_Exercise prompt_:
Each line shown below should be copied exactly.

*** Extracted information Section Begins ***

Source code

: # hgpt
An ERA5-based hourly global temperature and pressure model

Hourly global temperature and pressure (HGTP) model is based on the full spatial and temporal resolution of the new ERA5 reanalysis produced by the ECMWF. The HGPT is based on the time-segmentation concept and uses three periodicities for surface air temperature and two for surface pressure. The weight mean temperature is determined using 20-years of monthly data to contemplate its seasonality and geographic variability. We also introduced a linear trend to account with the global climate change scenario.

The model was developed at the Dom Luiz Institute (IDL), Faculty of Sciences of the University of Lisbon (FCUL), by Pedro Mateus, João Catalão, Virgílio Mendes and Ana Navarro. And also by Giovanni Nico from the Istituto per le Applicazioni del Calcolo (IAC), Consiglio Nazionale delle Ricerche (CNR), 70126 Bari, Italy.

*** Extracted information Section Ends ***

_Expected answer_:
Source code

: # hgpt
An ERA5-based hourly global temperature and pressure model

Hourly global temperature and pressure (HGTP) model is based on the full spatial and temporal resolution of the new ERA5 reanalysis produced by the ECMWF. The HGPT is based on the time-segmentation concept and uses three periodicities for surface air temperature and two for surface pressure. The weight mean temperature is determined using 20-years of monthly data to contemplate its seasonality and geographic variability. We also introduced a linear trend to account with the global climate change scenario.

The model was developed at the Dom Luiz Institute (IDL), Faculty of Sciences of the University of Lisbon (FCUL), by Pedro Mateus, João Catalão, Virgílio Mendes and Ana Navarro. And also by Giovanni Nico from the Istituto per le Applicazioni del Calcolo (IAC), Consiglio Nazionale delle Ricerche (CNR), 70126 Bari, Italy.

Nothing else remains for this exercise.